Exercise instructions:
Find and copy each line in the material below where the string "system" occurs.

Records:

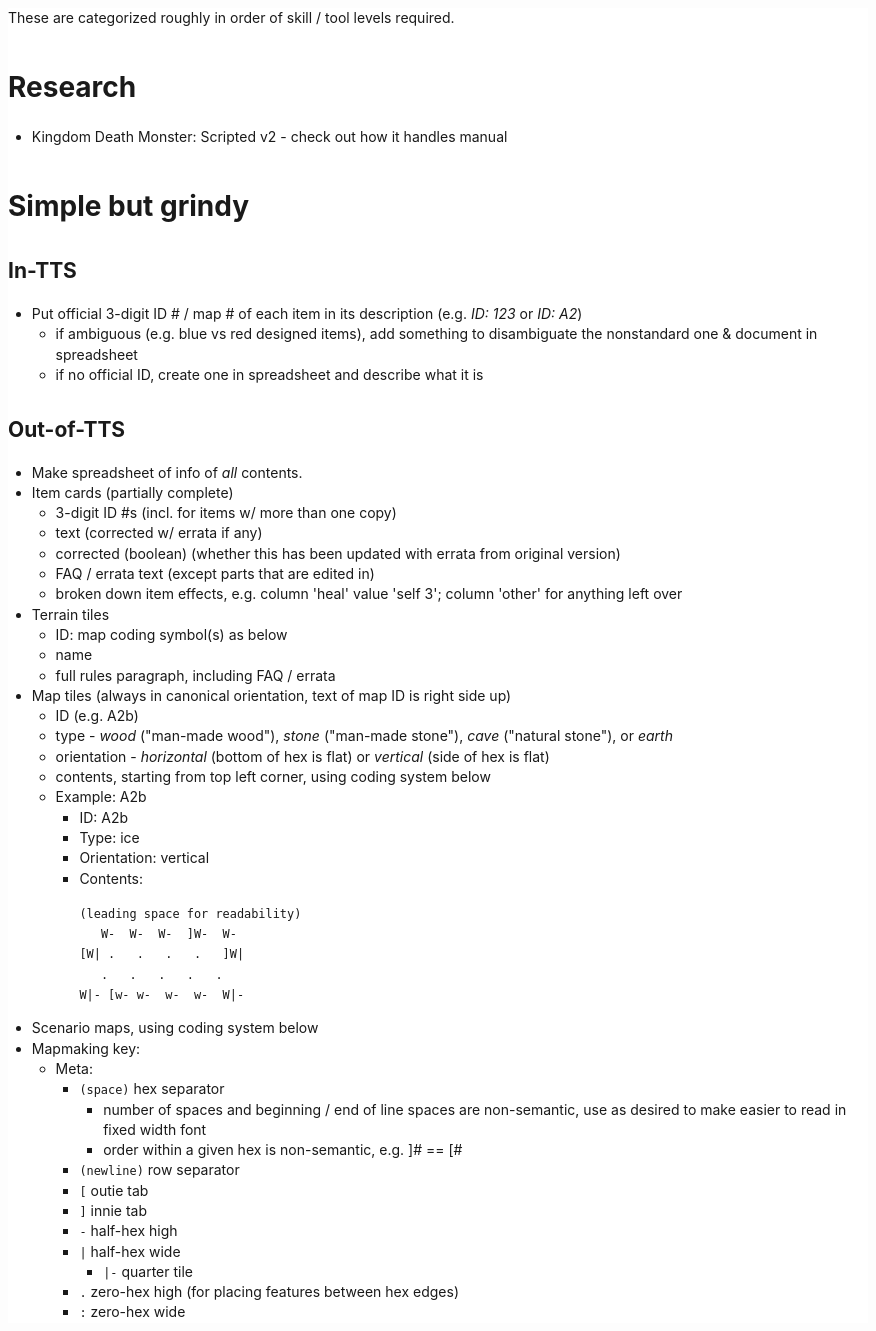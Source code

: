 These are categorized roughly in order of skill / tool levels required.

# Research

* Kingdom Death Monster: Scripted v2 - check out how it handles manual

# Simple but grindy


## In-TTS

* Put official 3-digit ID # / map # of each item in its description (e.g. *ID: 123* or *ID: A2*)
  * if ambiguous (e.g. blue vs red designed items), add something to disambiguate the nonstandard one & document in spreadsheet
  * if no official ID, create one in spreadsheet and describe what it is

## Out-of-TTS

* Make spreadsheet of info of *all* contents.
* Item cards (partially complete)
  * 3-digit ID #s (incl. for items w/ more than one copy)
  * text (corrected w/ errata if any)
  * corrected (boolean) (whether this has been updated with errata from original version)
  * FAQ / errata text (except parts that are edited in)
  * broken down item effects, e.g. column 'heal' value 'self 3'; column 'other' for anything left over
* Terrain tiles
  * ID: map coding symbol(s) as below
  * name
  * full rules paragraph, including FAQ / errata
* Map tiles (always in canonical orientation, text of map ID is right side up)
  * ID (e.g. A2b)
  * type - *wood* ("man-made wood"), *stone* ("man-made stone"), *cave* ("natural stone"), or *earth*
  * orientation - *horizontal* (bottom of hex is flat) or *vertical* (side of hex is flat)
  * contents, starting from top left corner, using coding system below
  * Example: A2b
    * ID: A2b
    * Type: ice
    * Orientation: vertical
    * Contents:
      ```
      (leading space for readability)
         W-  W-  W-  ]W-  W-
      [W| .   .   .   .   ]W|
         .   .   .   .   .
      W|- [w- w-  w-  w-  W|-
      ```
* Scenario maps, using coding system below
* Mapmaking key:
  * Meta:
    * `(space)` hex separator
      * number of spaces and beginning / end of line spaces are non-semantic, use as desired to make easier to read in fixed width font
      * order within a given hex is non-semantic, e.g. ]# == [#
    * `(newline)` row separator
    * `[` outie tab
    * `]` innie tab
    * `-` half-hex high
    * `|` half-hex wide
      * `|-` quarter tile
    * `.` zero-hex high (for placing features between hex edges)
    * `:` zero-hex wide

Response:
  * contents, starting from top left corner, using coding system below
* Scenario maps, using coding system below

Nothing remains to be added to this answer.